Qu'ils m'écoutent, ceux qui allèguent des justifications aussi absurdes, et qu'ils apprennent que leurs dérèglements sont la cause des plus graves désordres dans les familles ; les compagnes qu'ils fréquentent sont nécessairement ou filles ou mariées ; alors c'est un mariage où l'on veut arriver par des voies honteuses, c'est un père qu'on afflige. Hélas ! Il avait élevé sa fille avec soin, et il espérait la conduire vierge encore au lit nuptial : cette douce attente est détruite par ces ravisseurs indignes, par ces ennemis de la pudeur.
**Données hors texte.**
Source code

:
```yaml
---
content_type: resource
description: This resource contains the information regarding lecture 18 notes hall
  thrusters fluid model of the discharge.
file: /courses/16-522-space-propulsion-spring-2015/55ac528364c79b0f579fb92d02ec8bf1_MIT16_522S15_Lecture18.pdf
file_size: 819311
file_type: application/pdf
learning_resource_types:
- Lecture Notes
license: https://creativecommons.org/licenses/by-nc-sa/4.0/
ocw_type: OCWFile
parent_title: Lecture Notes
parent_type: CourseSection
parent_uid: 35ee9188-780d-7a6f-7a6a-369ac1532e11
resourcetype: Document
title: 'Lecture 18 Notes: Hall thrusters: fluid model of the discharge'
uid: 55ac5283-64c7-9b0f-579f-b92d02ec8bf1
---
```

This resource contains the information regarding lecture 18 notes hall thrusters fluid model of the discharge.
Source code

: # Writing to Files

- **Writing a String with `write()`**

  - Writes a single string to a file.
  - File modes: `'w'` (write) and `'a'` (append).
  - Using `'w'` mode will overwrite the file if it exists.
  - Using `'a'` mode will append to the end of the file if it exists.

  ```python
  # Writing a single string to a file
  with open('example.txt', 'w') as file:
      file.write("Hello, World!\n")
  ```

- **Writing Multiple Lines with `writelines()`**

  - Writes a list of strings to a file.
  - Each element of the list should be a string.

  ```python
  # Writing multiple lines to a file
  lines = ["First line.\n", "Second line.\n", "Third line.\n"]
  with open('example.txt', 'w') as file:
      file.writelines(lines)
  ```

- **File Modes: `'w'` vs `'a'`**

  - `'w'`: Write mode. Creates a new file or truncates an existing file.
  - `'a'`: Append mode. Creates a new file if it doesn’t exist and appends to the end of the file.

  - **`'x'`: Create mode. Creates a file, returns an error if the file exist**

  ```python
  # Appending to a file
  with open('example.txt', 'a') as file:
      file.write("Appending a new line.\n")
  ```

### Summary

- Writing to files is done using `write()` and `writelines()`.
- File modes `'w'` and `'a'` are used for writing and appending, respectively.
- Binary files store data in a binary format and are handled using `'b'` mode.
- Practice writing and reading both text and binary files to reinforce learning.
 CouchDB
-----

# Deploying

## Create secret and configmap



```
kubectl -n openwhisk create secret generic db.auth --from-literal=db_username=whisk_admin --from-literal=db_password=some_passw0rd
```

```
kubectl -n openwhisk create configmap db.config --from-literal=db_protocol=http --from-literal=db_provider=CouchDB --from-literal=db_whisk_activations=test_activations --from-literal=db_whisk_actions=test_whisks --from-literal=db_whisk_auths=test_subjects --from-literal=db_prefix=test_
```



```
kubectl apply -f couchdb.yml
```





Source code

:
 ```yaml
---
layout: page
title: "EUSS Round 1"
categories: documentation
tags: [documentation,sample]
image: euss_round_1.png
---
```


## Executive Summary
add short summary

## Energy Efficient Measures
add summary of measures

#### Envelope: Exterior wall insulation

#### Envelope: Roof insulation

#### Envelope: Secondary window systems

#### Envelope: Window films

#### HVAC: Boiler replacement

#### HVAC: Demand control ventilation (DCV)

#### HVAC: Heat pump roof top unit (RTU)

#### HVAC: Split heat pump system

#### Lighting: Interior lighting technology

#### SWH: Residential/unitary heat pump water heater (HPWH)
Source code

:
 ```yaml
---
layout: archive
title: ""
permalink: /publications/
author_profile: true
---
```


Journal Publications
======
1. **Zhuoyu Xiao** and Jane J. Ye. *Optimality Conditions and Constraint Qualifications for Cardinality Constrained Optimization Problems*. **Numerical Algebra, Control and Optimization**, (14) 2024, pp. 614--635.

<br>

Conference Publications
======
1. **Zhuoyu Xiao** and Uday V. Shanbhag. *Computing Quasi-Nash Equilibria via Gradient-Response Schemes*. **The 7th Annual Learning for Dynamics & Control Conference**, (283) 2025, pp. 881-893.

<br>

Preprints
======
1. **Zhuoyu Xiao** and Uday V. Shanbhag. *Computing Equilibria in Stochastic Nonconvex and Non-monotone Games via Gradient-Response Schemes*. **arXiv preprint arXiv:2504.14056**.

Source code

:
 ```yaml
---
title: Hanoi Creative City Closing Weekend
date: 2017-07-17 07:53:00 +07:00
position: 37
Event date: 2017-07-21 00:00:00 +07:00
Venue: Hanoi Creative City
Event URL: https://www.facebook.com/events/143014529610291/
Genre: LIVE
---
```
Si celui qui consomme de telles infamies est père de famille qu'il songe à la douleur que doit éprouver un père si cruellement déçu ; s'il est époux, qu'il se figure qu'une pareille atteinte a été portée à son honneur. Tout en effet vivrait en bonne intelligence, si chacun observait pour autrui ce qu'il voudrait que chacun observât pour lui. S'imaginer d'après la loi romaine, qu'il n'y a rien de criminel dans une oeuvre d'impudicité, c'est embrasser l'erreur, c'est ignorer que les préceptes de Dieu diffèrent souvent des lois établies par les hommes. Écoutez l'interprète des volontés divines, Moïse, prononçant les plus terribles menaces contre ceux qui s'abandonnent à l'impureté ; écoutez saint Paul qui dit : « Dieu jugera les impudiques et les adultères » (He 13,4). Les législateurs profanes ne pourront vous être d'aucun secours lorsque vous serez en présence de votre juge ; tremblants, pleins d'effroi, à peine auront-ils eux-mêmes la force de se tenir sur leurs pieds. Platon, ce grand faiseur de rois, qui a surpassé tous les autres par l'éclat et la force de son éloquence, sera taxé de folie et d'ignorance. Quelle épouvante lorsqu'ils entendront la condamnation de ces malheureux à qui ils avaient accordé toute licence ! Ils auront leur part aux crimes qu'ils n'ont pas défendus, et seront déclarés doublement coupables pour avoir commis le péché et pour avoir permis aux autres de le commettre. Ceux donc qui désirent trouver de la pudeur et de la vertu dans leurs femmes doivent être eux-mêmes des modèles par la régularité de leurs moeurs ; les premiers ils doivent donner l'exemple des vertus qu'ils aiment à voir fleurir dans leurs épouses.